Horowitz was at the University of Missouri–St. Louis on Oct. 24 to deliver the College of Optometry’s 13th annual Fechner Day lecture. Her discussion, titled “Examining Others’ Points of View,” touched upon the assumptions we make that animals have a human understanding, how several individuals can all perceive a scene differently and how many species “see” using more than their eyes.
On the latter, Horowitz talked about dogs’ keen sense of smell. She noted, for example, that a dog might be having an extraordinary experience when stopping to sniff what appears to humans as nothing more than an ordinary fencepost.
“When we jerk our dogs away from a smell on a walk, it’s kind of like driving to the Grand Canyon and then being slapped in the face as soon you arrive,” Horowitz said.
Scott Lewis, a junior in the Pierre Laclede Honors College and vice president of the UMSL Pre-Optometry Club, said the presentation was useful and relevant to the career he’s pursuing.
“The interdisciplinary aspects of the presentation were interesting because they broadened my perspective on a variety of commonplace scenarios and gave me insight to the way dogs and other people think,” Lewis said.
Lindsay Swenson, a second-year optometry student, said she appreciated learning about Horowitz’s findings on one of her studies. It involved noting the different observations made by an urban wildlife expert, a naturalist, a geologist and a blind person after they each walked the same city block with Horowitz.

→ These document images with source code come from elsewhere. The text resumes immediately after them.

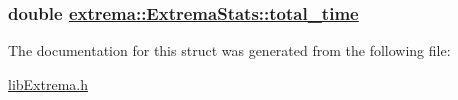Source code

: \hypertarget{structextrema_1_1ExtremaStats_7578983cd091758a981c55cf7d868bd7}{
\subsubsection[total\_\-time]{\setlength{\rightskip}{0pt plus 5cm}double \hyperlink{structextrema_1_1ExtremaStats_7578983cd091758a981c55cf7d868bd7}{extrema::Extrema\-Stats::total\_\-time}}}
\label{structextrema_1_1ExtremaStats_7578983cd091758a981c55cf7d868bd7}




The documentation for this struct was generated from the following file:\begin{CompactItemize}
\item 
\hyperlink{libExtrema_8h}{lib\-Extrema.h}\end{CompactItemize}
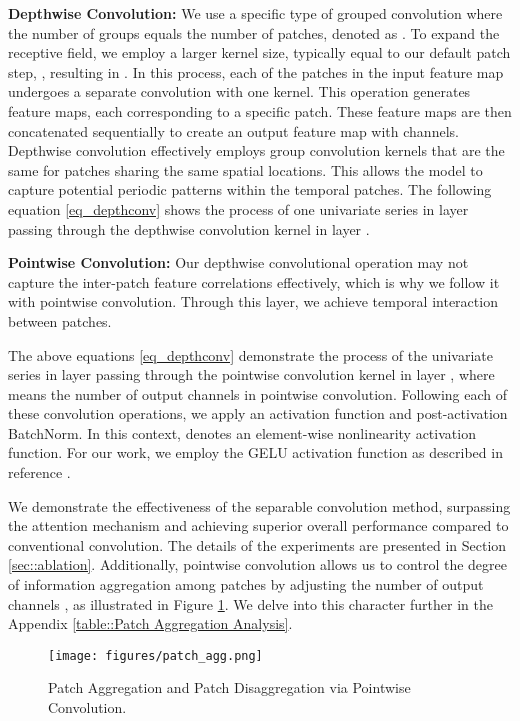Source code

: \documentclass{article} \usepackage{iclr2024_conference,times}
\begin{document}
\textbf{Depthwise Convolution:} We use a specific type of grouped convolution where the number of groups equals the number of patches, denoted as . To expand the receptive field, we employ a larger kernel size, typically equal to our default patch step, , resulting in . In this process, each of the  patches in the input feature map undergoes a separate convolution with one kernel. This operation generates  feature maps, each corresponding to a specific patch. These feature maps are then concatenated sequentially to create an output feature map with  channels. Depthwise convolution effectively employs group convolution kernels that are the same for patches sharing the same spatial locations. This allows the model to capture potential periodic patterns within the temporal patches. The following equation \ref{eq_depthconv} shows the process of one univariate series  in layer  passing through the depthwise convolution kernel in layer .

\textbf{Pointwise Convolution:} Our depthwise convolutional operation may not capture the inter-patch feature correlations effectively, which is why we follow it with pointwise convolution. Through this layer, we achieve temporal interaction between patches. 


The above equations \ref{eq_depthconv} demonstrate the process of the univariate series  in layer  passing through the pointwise convolution kernel in layer , where  means the number of output channels in pointwise convolution. Following each of these convolution operations, we apply an activation function and post-activation BatchNorm. In this context,  denotes an element-wise nonlinearity activation function. For our work, we employ the GELU activation function as described in reference \citep{gelu}.

We demonstrate the effectiveness of the separable convolution method, surpassing the attention mechanism and achieving superior overall performance compared to conventional convolution. The details of the experiments are presented in Section \ref{sec::ablation}. Additionally, pointwise convolution allows us to control the degree of information aggregation among patches by adjusting the number of output channels , as illustrated in Figure \ref{fig::patch_agg}. We delve into this character further in the Appendix \ref{table::Patch Aggregation Analysis}. 



\begin{figure}[h]
\begin{center}
\texttt{[image: figures/patch\_agg.png]}
\end{center}
\caption{Patch Aggregation and Patch Disaggregation via Pointwise Convolution.}
\label{fig::patch_agg}
\end{figure}
\end{document}
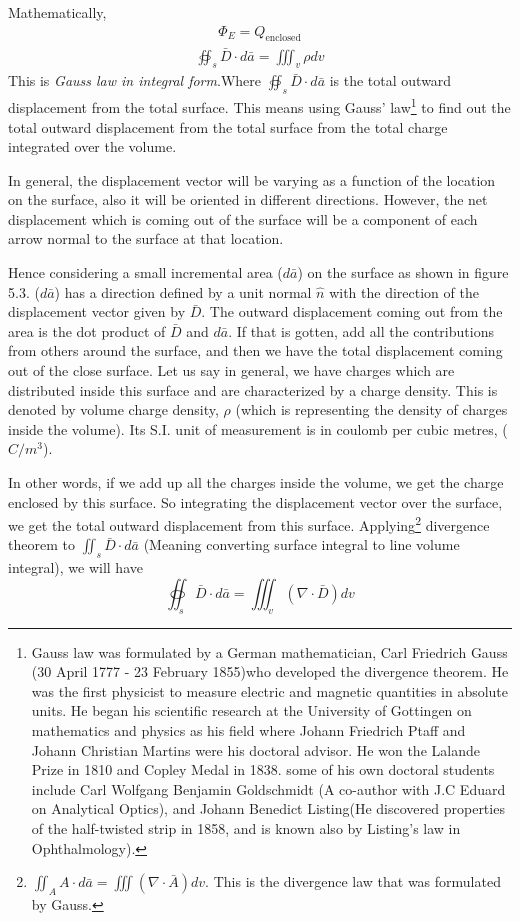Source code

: Mathematically, 
\begin{align}
\Phi_E = Q_{\text{enclosed}}
\end{align}
\begin{align}
\boxed{\oiint_s\bar{D}\cdot{d\bar{a}} = \iiint_v\rho dv}
\end{align}
This is \emph{Gauss law in integral form}.Where $\oiint_s\bar{D}\cdot d\bar{a}$ is the total outward displacement from the total surface. This means using Gauss' law\footnote[5]{
Gauss law was formulated by a German mathematician, Carl Friedrich Gauss (30 April 1777 - 23 February 1855)who developed the divergence theorem. He was the first physicist to measure electric and magnetic quantities in absolute units. He began his scientific research at the University of Gottingen on mathematics and physics as his field where Johann Friedrich Ptaff and Johann Christian Martins were his doctoral advisor. He won the Lalande Prize in 1810 and Copley Medal in 1838. some of his own doctoral students include Carl Wolfgang Benjamin Goldschmidt (A co-author with J.C Eduard on Analytical Optics), and Johann Benedict Listing(He discovered properties of the half-twisted strip in 1858, and is known also by Listing's law in Ophthalmology).
} to find out the total outward displacement from the total surface from the total charge integrated over the volume.

In general, the displacement vector will be varying as a function of the location on the surface, also it will be oriented in different directions. However, the net displacement which is coming out of the surface will be a component of each arrow normal to the surface at that location.

Hence considering a small incremental area ($ d\bar{a} $) on the surface as shown in figure 5.3. ($ d\bar{a} $) has a direction defined by a unit normal $ \hat{n} $ with the direction of the displacement vector given by $ \bar{D} $. The outward displacement coming out from the area is the dot product of $ \bar{D} $ and $ d\bar{a} $. If that is gotten, add all the contributions from others around the surface, and then we have the total displacement coming out of the close surface. Let us say in general, we have charges which are distributed inside this surface and are characterized by a charge density. This is denoted by volume charge density, $ \rho $ (which is representing the density of charges inside the volume). Its S.I. unit of measurement is in coulomb per cubic metres, ($ C/m^{3} $).

In other words, if we add up all the charges inside the volume, we get the charge enclosed by this surface. So integrating the displacement vector over the surface, we get the total outward displacement from this surface. 
Applying\footnote[6]{
$	\iint_A A\cdot d\bar{a} = \iiint (\nabla\cdot \bar{A})dv $. This is the divergence law that was formulated by Gauss.
} divergence theorem to $\iint_s\bar{D}\cdot d\bar{a}$ (Meaning converting surface integral to line volume integral), we will have 
\begin{equation*}
\oiint_s\bar{D} \cdot d\bar{a} = \iiint_v(\nabla\cdot \bar{D})dv
\end{equation*}



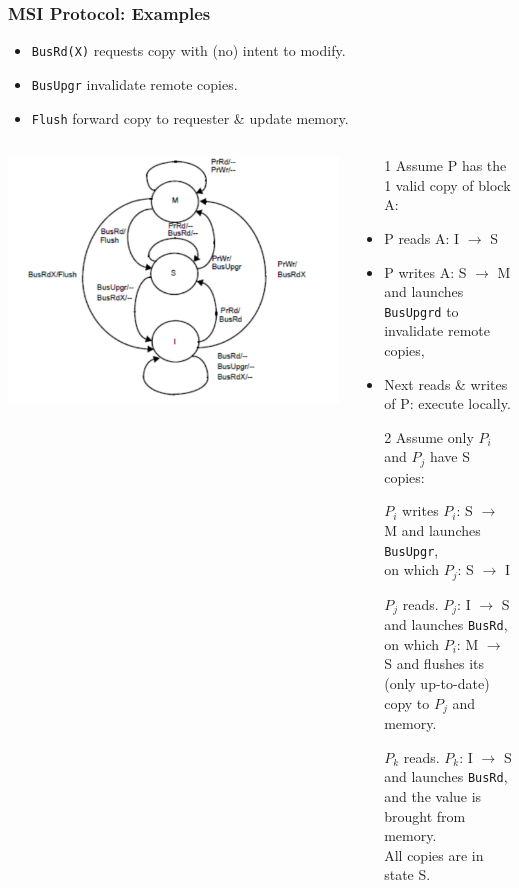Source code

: \documentclass{beamer}
\renewcommand{\emph}[1]{\textcolor{structure}{#1}}
\begin{document}
\begin{frame}[fragile,t]
\frametitle{MSI Protocol: Examples}

\begin{itemize}
    \item \emph{\tt BusRd(X)} requests copy with (no) intent to modify.
    \item \emph{\tt BusUpgr} invalidate remote copies.  
    \item \emph{\tt Flush} forward copy to requester \& update memory.
\end{itemize} 


\begin{columns}\hspace{-7ex}
\includegraphics[width=40ex]{FigsInfCoherence/MSI}
\begin{scriptsize}
\begin{itemize}
    \item[1] \emph{Assume P has the 1 valid copy of block A:}
    \item P reads A: I $\rightarrow$ S
    \item P writes A: S $\rightarrow$ M and launches {\tt BusUpgrd} to invalidate remote copies,  
    \item Next reads \& writes of P: execute locally.\medskip

    \item[2] \emph{Assume only $P_i$ and $P_j$ have S copies:}
    \item[$P_i$ writes] $P_i$: S $\rightarrow$ M and launches {\tt BusUpgr},\\
                        on which $P_j$: S $\rightarrow$ I
    \item[$P_j$ reads.]  $P_j$: I $\rightarrow$ S and launches {\tt BusRd},\\
                         on which $P_i$: M $\rightarrow$ S and flushes its\\
                        (only up-to-date) copy to $P_j$ and memory.
    \item[$P_k$ reads.] $P_k$: I $\rightarrow$ S and launches {\tt BusRd},\\
                        and the value is brought from memory.\\ 
                        All copies are in state S.
\end{itemize}
\end{scriptsize}
\end{columns}

\end{frame}
\end{document}

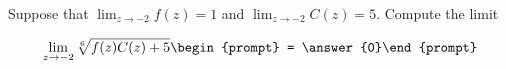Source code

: \documentclass{ximera}
\author{Matthew Carr}
\begin{document}
\begin{exercise}
Suppose that $\lim_{z\to-2}f(z)=1$ and $\lim_{z\to-2}C(z)=5$. Compute the limit

\[
\lim_{z\to -2 } \sqrt[6]{f(z)C(z)+5}\begin{prompt} = \answer{0}\end{prompt}
\]
\end{exercise}
\end{document}
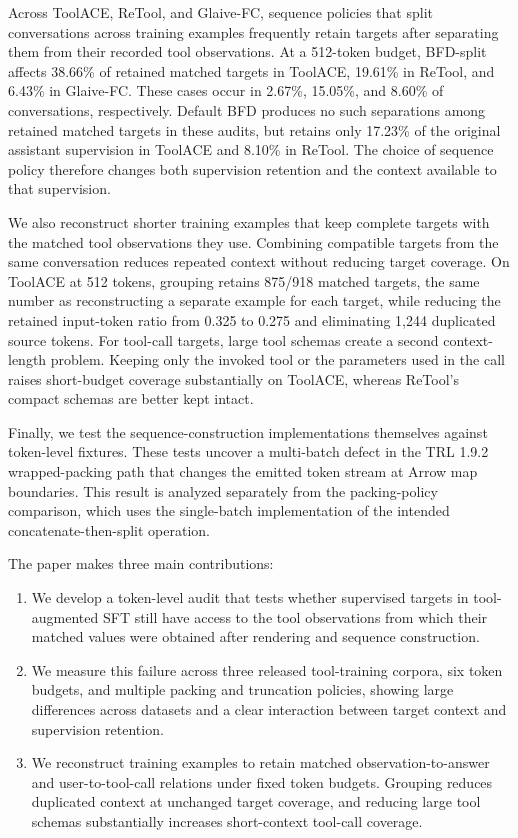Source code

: \documentclass[pdflatex,sn-basic,Numbered]{sn-jnl}
\begin{document}
Across ToolACE, ReTool, and Glaive-FC, sequence policies that split conversations across training examples frequently retain targets after separating them from their recorded tool observations. At a 512-token budget, BFD-split affects 38.66\% of retained matched targets in ToolACE, 19.61\% in ReTool, and 6.43\% in Glaive-FC. These cases occur in 2.67\%, 15.05\%, and 8.60\% of conversations, respectively. Default BFD produces no such separations among retained matched targets in these audits, but retains only 17.23\% of the original assistant supervision in ToolACE and 8.10\% in ReTool. The choice of sequence policy therefore changes both supervision retention and the context available to that supervision.

We also reconstruct shorter training examples that keep complete targets with the matched tool observations they use. Combining compatible targets from the same conversation reduces repeated context without reducing target coverage. On ToolACE at 512 tokens, grouping retains 875/918 matched targets, the same number as reconstructing a separate example for each target, while reducing the retained input-token ratio from 0.325 to 0.275 and eliminating 1,244 duplicated source tokens. For tool-call targets, large tool schemas create a second context-length problem. Keeping only the invoked tool or the parameters used in the call raises short-budget coverage substantially on ToolACE, whereas ReTool's compact schemas are better kept intact.

Finally, we test the sequence-construction implementations themselves against token-level fixtures. These tests uncover a multi-batch defect in the TRL 1.9.2 wrapped-packing path that changes the emitted token stream at Arrow map boundaries. This result is analyzed separately from the packing-policy comparison,
which uses the single-batch implementation of the intended concatenate-then-split operation.

The paper makes three main contributions:
\begin{enumerate}
    \item We develop a token-level audit that tests whether supervised targets in tool-augmented SFT still have access to the tool observations from which their matched values were obtained after rendering and sequence construction.

    \item We measure this failure across three released tool-training corpora, six token budgets, and multiple packing and truncation policies, showing large differences across datasets and a clear interaction between target context and supervision retention.

    \item We reconstruct training examples to retain matched observation-to-answer and user-to-tool-call relations under fixed token budgets. Grouping reduces duplicated context at unchanged target coverage, and reducing large tool schemas substantially increases short-context tool-call coverage.
\end{enumerate}
\end{document}
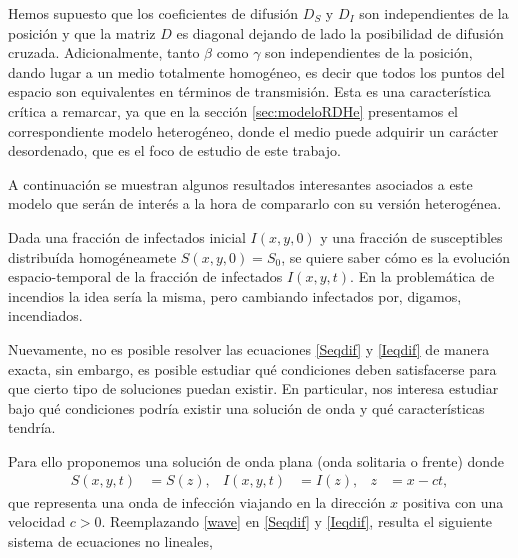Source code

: Hemos supuesto que los coeficientes de difusión $D_{S}$ y $D_{I}$ son independientes de la posición y que la matriz $D$ es diagonal 
dejando de lado la posibilidad de difusión cruzada. Adicionalmente, tanto $\beta$ como $\gamma$ son 
independientes de la posición, dando lugar a un medio totalmente homogéneo, es decir que todos los puntos del espacio son equivalentes en términos de transmisión. Esta 
es una característica crítica a remarcar, ya que en la sección \ref{sec:modeloRDHe} presentamos el correspondiente modelo heterogéneo, donde 
el medio puede adquirir un carácter desordenado, que es el foco de estudio de este trabajo.

A continuación se muestran algunos resultados interesantes asociados a este modelo que serán de interés a la hora de compararlo con su versión heterogénea.


Dada una fracción de infectados inicial $I(x,y,0)$ y una fracción de susceptibles 
distribuída homogéneamete $S(x,y,0)=S_0$, se quiere saber cómo es la evolución espacio-temporal de la fracción de infectados $I(x,y,t)$. En la problemática 
de incendios la idea sería la misma, pero cambiando infectados por, digamos, incendiados. 

Nuevamente, no es posible resolver las ecuaciones \ref{Seqdif} y \ref{Ieqdif} de manera exacta, sin embargo, es posible estudiar qué condiciones deben 
satisfacerse para que cierto tipo de soluciones puedan existir. En particular, nos interesa estudiar bajo qué condiciones podría existir una solución de onda 
y qué características tendría.

Para ello proponemos una solución de onda plana (onda solitaria o frente) donde 
\begin{align}
  S(x,y,t)&=S(z), & I(x,y,t)&=I(z), &  z&=x-ct, \label{wave}
\end{align}
que representa una onda de infección viajando en la dirección $x$ positiva con una velocidad $c>0$. Reemplazando \ref{wave} en \ref{Seqdif} y \ref{Ieqdif}, resulta el 
siguiente sistema de ecuaciones no lineales,

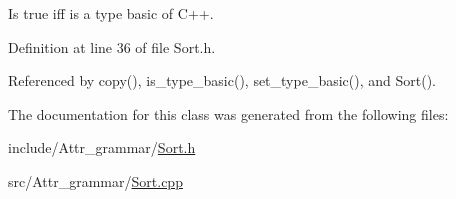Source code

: Is true iff is a type basic of C++. 



Definition at line 36 of file Sort.h.

Referenced by copy(), is\_\-type\_\-basic(), set\_\-type\_\-basic(), and Sort().

The documentation for this class was generated from the following files:\begin{CompactItemize}
\item 
include/Attr\_\-grammar/\hyperlink{Sort_8h}{Sort.h}\item 
src/Attr\_\-grammar/\hyperlink{Sort_8cpp}{Sort.cpp}\end{CompactItemize}
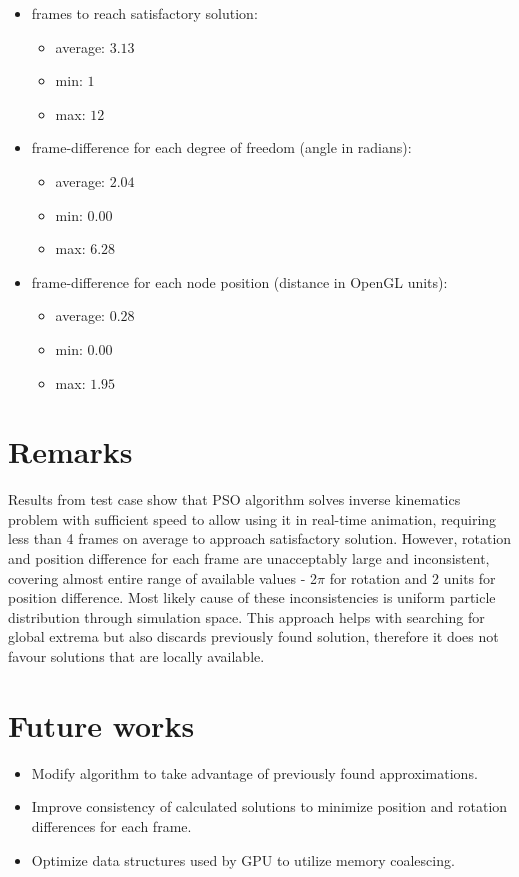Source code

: \documentclass[]{report}
\begin{document}
\begin{itemize}
	\item frames to reach satisfactory solution: 
	\begin{itemize}
		\item average: $3.13$ 
		\item min: $1$
		\item max: $12$
	\end{itemize}
	\item frame-difference for each degree of freedom (angle in radians): 
	\begin{itemize}
		\item average: $2.04$
		\item min: $0.00$
		\item max: $6.28$
	\end{itemize}
	\item frame-difference for each node position (distance in OpenGL units):
	\begin{itemize}
		\item  average: $0.28$ 
		\item min: $0.00$ 
		\item max: $1.95$
	\end{itemize}
\end{itemize}


\chapter*{Remarks}
\noindent Results from test case show that PSO algorithm solves inverse kinematics problem with sufficient speed to allow using it in real-time animation, requiring less than 4 frames on average to approach satisfactory solution. However, rotation and position difference for each frame are unacceptably large and inconsistent, covering almost entire range of available values - 2$\pi$ for rotation and 2 units for position difference. Most likely cause of these inconsistencies is uniform particle distribution through simulation space. This approach helps with searching for global extrema but also discards previously found solution, therefore it does not favour solutions that are locally available.

\chapter*{Future works}
\begin{itemize}
\item Modify algorithm to take advantage of previously found approximations.
\item Improve consistency of calculated solutions to minimize position and rotation differences for each frame.
\item Optimize data structures used by GPU to utilize memory coalescing.
\end{itemize}
\end{document}
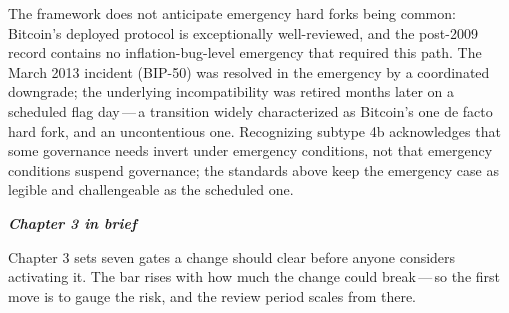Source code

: \documentclass[11pt, twoside, openright]{book}
\newcommand{\peheader}[1]{{\itshape\bfseries #1}\par\vspace{4pt}}
\begin{document}
The framework does not anticipate emergency hard forks being common: Bitcoin's deployed protocol is exceptionally well-reviewed, and the post-2009 record contains no inflation-bug-level emergency that required this path. The March 2013 incident (BIP-50) was resolved in the emergency by a coordinated downgrade; the underlying incompatibility was retired months later on a scheduled flag day\,---\,a transition widely characterized as Bitcoin's one de facto hard fork, and an uncontentious one. Recognizing subtype 4b acknowledges that some governance needs invert under emergency conditions, not that emergency conditions suspend governance; the standards above keep the emergency case as legible and challengeable as the scheduled one.

\needspace{5in}
\begin{plainenglish}
\peheader{Chapter 3 in brief}

Chapter 3 sets seven gates a change should clear before anyone considers activating it. The bar rises with how much the change could break\,---\,so the first move is to gauge the risk, and the review period scales from there.


\end{plainenglish}
\end{document}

“I try to notice my surroundings and observe new things, but I have a different perspective than others due to my experience and knowledge,” Swenson said. “I think it would be interesting to do a similar project, even with friends, to see how each person’s perspectives may lead them to notice different aspects of the environment.”
Carl Bassi, associate professor of optometry at UMSL, had experienced a Fechner Day while a graduate student at Vanderbilt University and organized the original Fechner Day at UMSL in hopes it would catch on. Now in its 13th year, the event has featured several prominent psychophysicists. But why celebrate Gustav Fechner?
“Fechner is consider the founder of psychophysics,” Bassi explained. “Psychophysics states that one can understand how the nervous system functions by carefully measuring a stimulus – the ‘physics’ – and measuring some behavior – the ‘psycho’ – in a response to that stimulus.”
A good example in optometry, Bassi said, is the visual acuity chart.
“It uses precisely measured stimulus – letters – at a precise distance – typically 20 feet – as a specific contrast of letter to measure visual acuity,” he said. “Fechner’s principles have been applied to a wide variety of fields in optometry, psychology, physics, business and aesthetics.”
Scott Lewis, the Pre-Optometry Club vice president, called this year’s lecture, which ended in dessert, a winner from start to finish.
“’Examining Others’ Points of View’ started with Dr. Horowitz discussing the optic nerve and the blind spot and ended with German chocolate cake,” Lewis enthused. “So there was really nothing to dislike!”